> YOUR OBJECTIVE
For the listing below, output exactly the lines from the line with "1. Download the" up to and including the line with "1. In the **New", and no other lines.

> SUPPLIED INFORMATION
·····

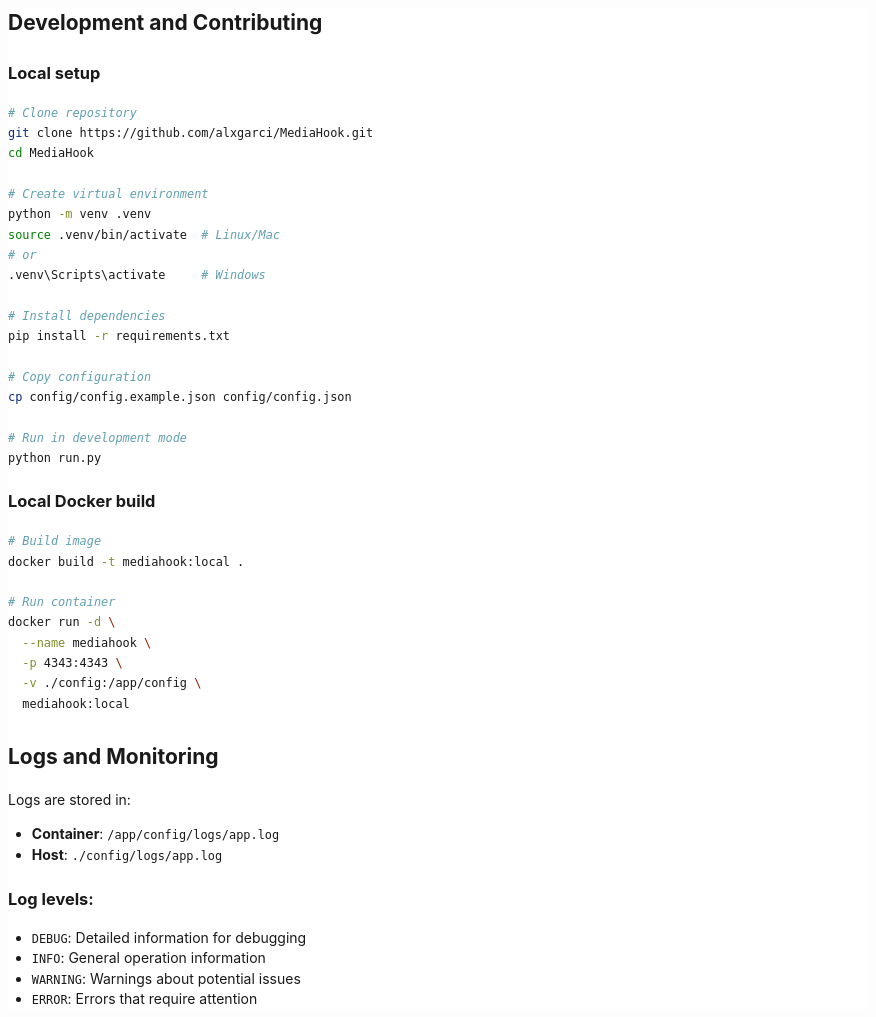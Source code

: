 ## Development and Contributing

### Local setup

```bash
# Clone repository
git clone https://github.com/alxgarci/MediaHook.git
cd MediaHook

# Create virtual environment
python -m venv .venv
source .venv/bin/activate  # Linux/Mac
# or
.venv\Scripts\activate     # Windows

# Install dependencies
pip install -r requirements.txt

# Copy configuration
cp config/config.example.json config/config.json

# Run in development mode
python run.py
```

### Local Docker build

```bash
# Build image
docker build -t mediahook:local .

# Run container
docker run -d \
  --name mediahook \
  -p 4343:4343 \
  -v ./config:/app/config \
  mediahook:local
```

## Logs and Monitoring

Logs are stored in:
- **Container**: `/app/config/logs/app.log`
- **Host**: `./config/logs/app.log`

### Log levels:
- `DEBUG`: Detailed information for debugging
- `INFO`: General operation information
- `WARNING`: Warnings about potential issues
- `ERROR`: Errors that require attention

·····

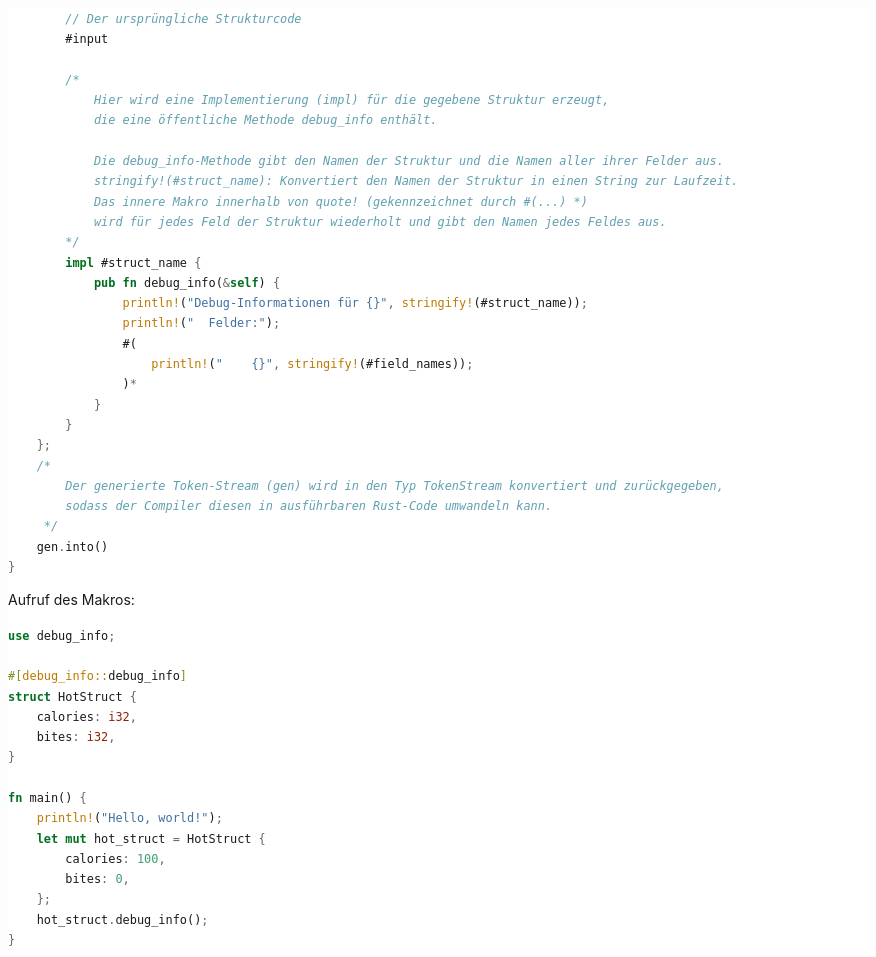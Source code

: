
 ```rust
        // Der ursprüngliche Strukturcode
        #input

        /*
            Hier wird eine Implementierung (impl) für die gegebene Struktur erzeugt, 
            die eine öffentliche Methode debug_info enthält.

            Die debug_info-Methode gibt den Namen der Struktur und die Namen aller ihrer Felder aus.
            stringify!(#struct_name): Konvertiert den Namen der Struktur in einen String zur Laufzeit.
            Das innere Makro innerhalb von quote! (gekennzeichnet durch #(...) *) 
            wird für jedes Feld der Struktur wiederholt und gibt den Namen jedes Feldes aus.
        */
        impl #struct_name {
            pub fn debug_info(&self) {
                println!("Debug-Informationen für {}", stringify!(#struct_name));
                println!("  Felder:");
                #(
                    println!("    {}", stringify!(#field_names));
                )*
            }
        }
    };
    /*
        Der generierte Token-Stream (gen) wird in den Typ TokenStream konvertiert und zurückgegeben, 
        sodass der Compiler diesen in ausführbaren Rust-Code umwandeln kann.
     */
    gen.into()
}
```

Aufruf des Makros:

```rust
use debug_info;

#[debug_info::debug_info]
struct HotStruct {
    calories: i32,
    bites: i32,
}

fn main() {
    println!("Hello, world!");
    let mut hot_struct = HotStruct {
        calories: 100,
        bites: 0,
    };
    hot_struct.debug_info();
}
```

·····

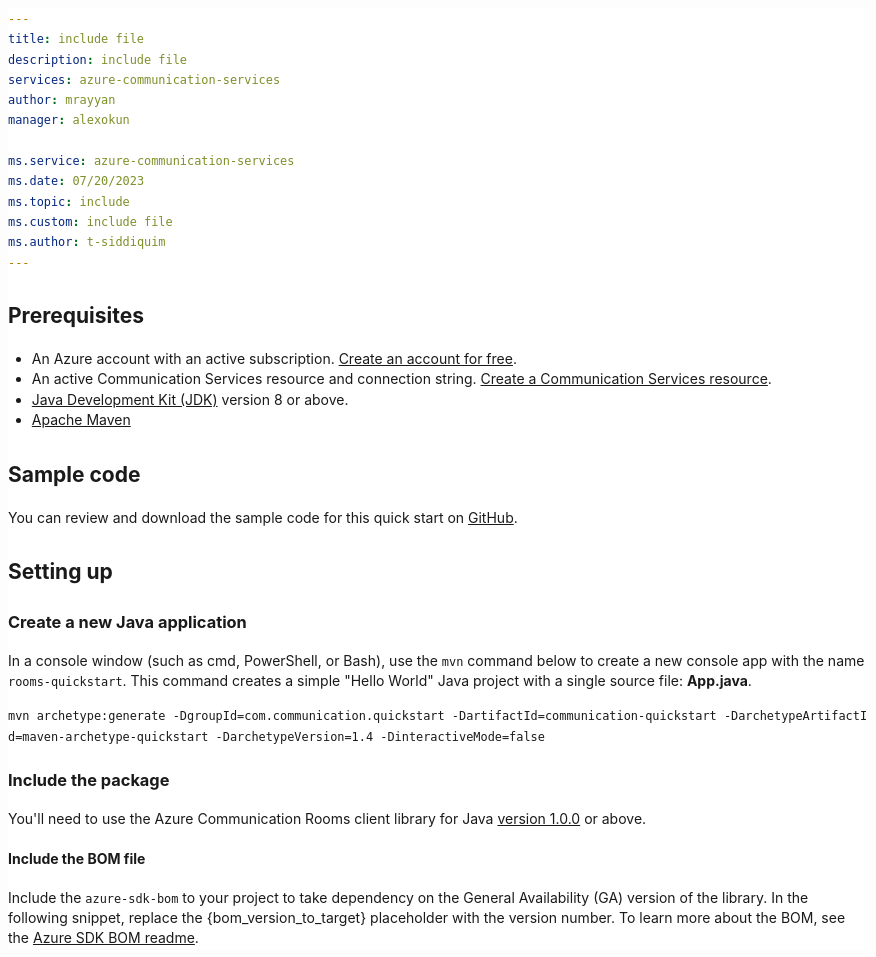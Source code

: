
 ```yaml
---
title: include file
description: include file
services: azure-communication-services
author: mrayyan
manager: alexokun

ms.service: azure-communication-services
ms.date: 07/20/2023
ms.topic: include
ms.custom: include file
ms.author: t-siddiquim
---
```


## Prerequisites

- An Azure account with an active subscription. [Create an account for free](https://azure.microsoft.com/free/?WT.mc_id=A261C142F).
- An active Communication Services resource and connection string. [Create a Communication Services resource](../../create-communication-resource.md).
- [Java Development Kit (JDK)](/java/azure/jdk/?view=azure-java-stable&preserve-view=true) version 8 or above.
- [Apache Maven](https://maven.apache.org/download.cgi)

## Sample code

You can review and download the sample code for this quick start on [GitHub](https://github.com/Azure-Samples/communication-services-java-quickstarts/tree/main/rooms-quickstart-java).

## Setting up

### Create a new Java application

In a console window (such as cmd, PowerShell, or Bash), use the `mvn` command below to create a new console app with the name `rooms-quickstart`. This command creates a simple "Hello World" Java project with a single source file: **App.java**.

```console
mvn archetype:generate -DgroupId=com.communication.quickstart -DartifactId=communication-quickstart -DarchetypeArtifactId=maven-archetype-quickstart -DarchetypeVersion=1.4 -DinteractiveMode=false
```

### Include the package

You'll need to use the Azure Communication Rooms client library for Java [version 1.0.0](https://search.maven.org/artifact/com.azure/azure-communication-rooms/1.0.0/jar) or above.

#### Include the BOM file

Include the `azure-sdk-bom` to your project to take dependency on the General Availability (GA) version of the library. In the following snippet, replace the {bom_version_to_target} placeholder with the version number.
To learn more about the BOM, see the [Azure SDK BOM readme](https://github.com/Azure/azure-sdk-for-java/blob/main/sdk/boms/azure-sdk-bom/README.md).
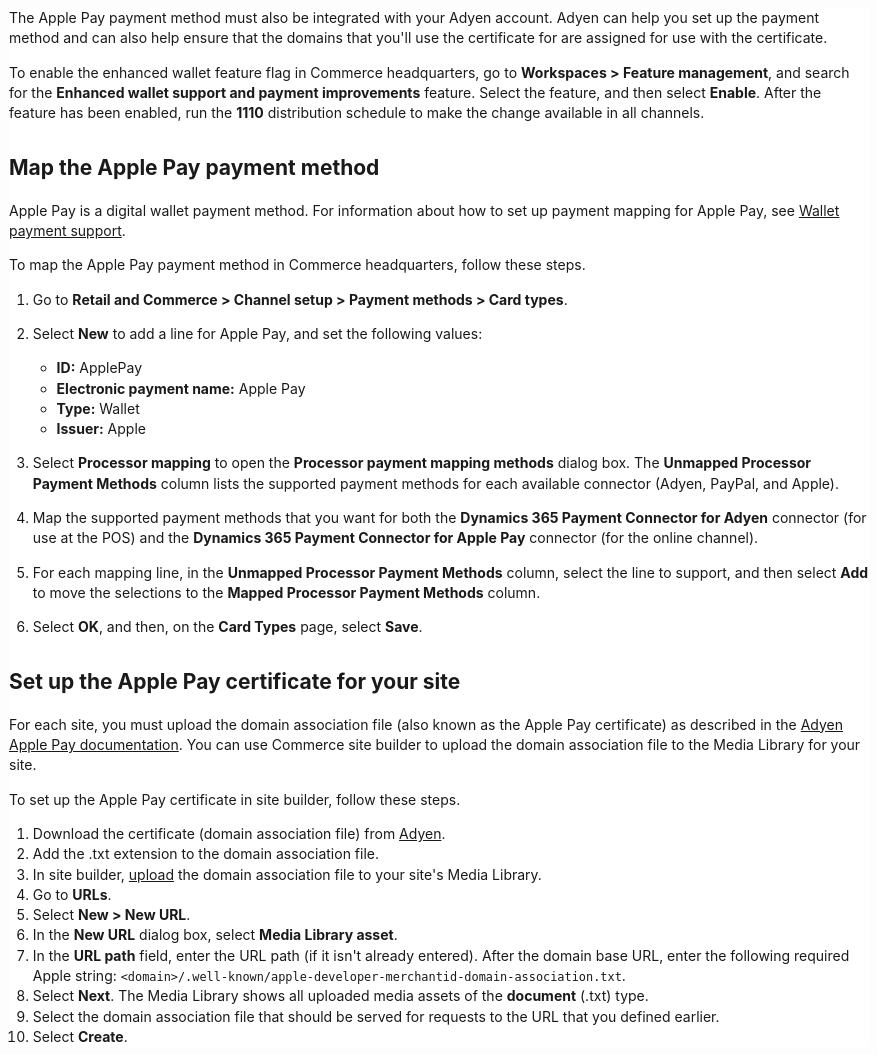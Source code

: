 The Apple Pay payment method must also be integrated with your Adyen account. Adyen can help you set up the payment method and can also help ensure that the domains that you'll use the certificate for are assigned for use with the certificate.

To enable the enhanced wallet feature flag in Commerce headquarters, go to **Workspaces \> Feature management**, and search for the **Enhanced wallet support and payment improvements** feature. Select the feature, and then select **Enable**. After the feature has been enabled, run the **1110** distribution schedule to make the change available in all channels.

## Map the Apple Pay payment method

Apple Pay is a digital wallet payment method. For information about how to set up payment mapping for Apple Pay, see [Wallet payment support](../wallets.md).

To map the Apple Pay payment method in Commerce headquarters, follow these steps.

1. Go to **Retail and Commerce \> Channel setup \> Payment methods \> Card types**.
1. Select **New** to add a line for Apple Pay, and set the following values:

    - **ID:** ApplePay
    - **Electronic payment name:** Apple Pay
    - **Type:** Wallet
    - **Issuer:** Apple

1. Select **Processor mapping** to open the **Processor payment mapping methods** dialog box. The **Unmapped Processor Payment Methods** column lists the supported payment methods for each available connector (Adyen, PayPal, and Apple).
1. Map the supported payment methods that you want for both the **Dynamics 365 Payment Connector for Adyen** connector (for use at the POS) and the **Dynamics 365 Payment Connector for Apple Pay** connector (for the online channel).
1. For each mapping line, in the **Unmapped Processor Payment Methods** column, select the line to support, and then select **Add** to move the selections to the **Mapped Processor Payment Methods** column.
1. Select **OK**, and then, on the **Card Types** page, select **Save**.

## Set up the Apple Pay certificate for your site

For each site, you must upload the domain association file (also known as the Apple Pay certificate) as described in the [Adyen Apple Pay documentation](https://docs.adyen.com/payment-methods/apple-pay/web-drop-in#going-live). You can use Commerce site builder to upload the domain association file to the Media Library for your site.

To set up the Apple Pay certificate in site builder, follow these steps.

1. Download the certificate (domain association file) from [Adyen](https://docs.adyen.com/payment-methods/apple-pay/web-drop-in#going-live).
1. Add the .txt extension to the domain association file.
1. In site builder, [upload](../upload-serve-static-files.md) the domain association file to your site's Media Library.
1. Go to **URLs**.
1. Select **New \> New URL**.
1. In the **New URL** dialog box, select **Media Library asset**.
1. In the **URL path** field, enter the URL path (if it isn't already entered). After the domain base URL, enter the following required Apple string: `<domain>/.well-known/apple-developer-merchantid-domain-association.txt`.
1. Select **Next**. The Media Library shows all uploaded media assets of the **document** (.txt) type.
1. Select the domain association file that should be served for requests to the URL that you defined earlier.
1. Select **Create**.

·····

> ANSWER SPACE
1. Download the certificate (domain association file) from [Adyen](https://docs.adyen.com/payment-methods/apple-pay/web-drop-in#going-live).
1. Add the .txt extension to the domain association file.
1. In site builder, [upload](../upload-serve-static-files.md) the domain association file to your site's Media Library.
1. Go to **URLs**.
1. Select **New \> New URL**.
1. In the **New URL** dialog box, select **Media Library asset**.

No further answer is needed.